There is no legal definition of ‘antique’ and, although possession of antique guns is prohibited to those having served or received a criminal sentence, it is unclear how this is administered during sales and transfers.

Airsoft guns are exempt from the terms of the Violent Crime Reduction Act 2006 and are ‘self-regulated’ by the Airsoft industry. The Home Office fails to collect data on the proliferation of Airsoft skirmishing sites.

  • *From January 2017 airgun owners in Scotland have required a licence.
  • ** A ‘slaughter licence’ is required for a bolt gun.

Guns that require a licence: Airguns in Scotland; shotguns; rifles; police firearms/ Tasers.

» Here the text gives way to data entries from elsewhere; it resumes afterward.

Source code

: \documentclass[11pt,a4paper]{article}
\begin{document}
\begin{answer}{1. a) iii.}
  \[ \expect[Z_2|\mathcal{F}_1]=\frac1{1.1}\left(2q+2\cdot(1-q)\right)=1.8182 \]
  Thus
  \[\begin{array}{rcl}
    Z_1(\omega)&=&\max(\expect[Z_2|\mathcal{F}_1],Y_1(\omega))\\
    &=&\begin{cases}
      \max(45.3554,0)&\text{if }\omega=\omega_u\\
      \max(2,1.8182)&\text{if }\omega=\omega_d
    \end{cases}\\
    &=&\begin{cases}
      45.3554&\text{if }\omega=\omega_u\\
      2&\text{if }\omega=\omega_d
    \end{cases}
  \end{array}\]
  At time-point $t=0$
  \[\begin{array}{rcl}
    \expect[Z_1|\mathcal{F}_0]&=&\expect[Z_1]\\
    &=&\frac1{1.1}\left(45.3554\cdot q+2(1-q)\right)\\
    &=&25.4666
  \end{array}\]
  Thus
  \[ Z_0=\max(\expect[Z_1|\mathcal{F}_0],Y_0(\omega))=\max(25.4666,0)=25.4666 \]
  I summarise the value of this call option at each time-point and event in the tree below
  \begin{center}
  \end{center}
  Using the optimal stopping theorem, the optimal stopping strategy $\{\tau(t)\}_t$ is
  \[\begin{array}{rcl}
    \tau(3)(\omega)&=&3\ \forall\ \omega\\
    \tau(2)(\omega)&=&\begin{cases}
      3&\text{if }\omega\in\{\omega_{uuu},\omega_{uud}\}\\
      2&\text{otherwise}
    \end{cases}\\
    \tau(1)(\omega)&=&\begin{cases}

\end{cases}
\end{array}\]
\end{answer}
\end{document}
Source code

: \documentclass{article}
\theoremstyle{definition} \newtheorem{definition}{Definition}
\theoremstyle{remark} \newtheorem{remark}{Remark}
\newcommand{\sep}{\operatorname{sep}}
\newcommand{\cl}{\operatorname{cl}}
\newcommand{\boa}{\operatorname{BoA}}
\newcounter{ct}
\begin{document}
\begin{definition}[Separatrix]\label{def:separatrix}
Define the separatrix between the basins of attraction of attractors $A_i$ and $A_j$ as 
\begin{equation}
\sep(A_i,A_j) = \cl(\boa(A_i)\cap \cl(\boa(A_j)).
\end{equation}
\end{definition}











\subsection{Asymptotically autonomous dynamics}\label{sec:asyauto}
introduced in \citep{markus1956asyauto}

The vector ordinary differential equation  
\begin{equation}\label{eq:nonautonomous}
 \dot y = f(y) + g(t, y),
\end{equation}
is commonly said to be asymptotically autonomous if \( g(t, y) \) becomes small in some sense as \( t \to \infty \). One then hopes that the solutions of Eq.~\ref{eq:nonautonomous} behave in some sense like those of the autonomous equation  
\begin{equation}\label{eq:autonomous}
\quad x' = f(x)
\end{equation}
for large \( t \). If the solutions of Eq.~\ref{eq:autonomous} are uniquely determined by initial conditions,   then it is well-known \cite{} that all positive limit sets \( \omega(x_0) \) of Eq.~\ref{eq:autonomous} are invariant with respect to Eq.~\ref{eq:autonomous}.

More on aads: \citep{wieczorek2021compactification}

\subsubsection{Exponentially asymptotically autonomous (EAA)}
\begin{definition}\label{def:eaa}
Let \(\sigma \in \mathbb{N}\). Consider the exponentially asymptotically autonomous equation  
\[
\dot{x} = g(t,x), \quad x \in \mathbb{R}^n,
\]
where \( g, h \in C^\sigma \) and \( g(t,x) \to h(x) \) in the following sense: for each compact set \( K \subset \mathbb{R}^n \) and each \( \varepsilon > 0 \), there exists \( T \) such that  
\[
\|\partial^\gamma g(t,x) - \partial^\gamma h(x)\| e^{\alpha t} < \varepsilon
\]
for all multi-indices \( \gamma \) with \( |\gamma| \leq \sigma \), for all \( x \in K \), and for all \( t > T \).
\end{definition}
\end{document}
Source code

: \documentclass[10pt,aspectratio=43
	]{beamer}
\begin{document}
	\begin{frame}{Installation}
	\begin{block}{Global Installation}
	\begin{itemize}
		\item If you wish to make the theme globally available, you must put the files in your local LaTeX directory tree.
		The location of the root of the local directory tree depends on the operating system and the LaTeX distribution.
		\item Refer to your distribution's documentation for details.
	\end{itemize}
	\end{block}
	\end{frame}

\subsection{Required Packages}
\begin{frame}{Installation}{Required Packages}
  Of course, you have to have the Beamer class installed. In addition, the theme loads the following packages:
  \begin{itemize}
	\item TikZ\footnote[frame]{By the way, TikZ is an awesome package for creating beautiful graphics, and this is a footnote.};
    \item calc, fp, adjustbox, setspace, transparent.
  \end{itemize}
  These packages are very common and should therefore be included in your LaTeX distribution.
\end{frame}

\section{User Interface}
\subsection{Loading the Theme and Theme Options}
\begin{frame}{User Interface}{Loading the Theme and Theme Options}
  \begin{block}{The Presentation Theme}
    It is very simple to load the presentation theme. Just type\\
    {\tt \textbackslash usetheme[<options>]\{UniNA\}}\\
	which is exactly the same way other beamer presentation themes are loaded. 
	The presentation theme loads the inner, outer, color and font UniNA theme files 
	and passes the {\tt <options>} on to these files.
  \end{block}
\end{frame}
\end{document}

The inadequate licensing procedure is subsidised by taxpayers to the tune of £20 million a year. Any number of shotguns can be held on one certificate, which lasts for five years. The licensing procedure consistently fails to protect the public from licensed gun-owning perpetrators and women are particularly at risk of domestic violence involving licensed gun owners. However, the Home Office fails to publish data regarding the number of Licensed Gun Owners/Dealers/Legal Guns and Ammunition involved in crime and the status of guns used in suicides is not recorded at inquests.

Guns that are prohibited: Handguns (revolvers, pistols etc.); Olympic starting pistols; Tasers; submachine guns; and ‘other’ weapons (pepper spray/CS Gas; home-made guns and explosive devices). Certain handguns are exempt from prohibition. Handgun, Taser and pepper spray use is authorised for police, but there are concerns regarding fatalities and Taser training.

Imitation/Airsoft guns are available without background checks. Crimes reported in the media as involving handguns are likely to involve imitations, airsoft, air pistols or other guns that look like handguns, resulting in misleadingly-inflated reports of handgun crime.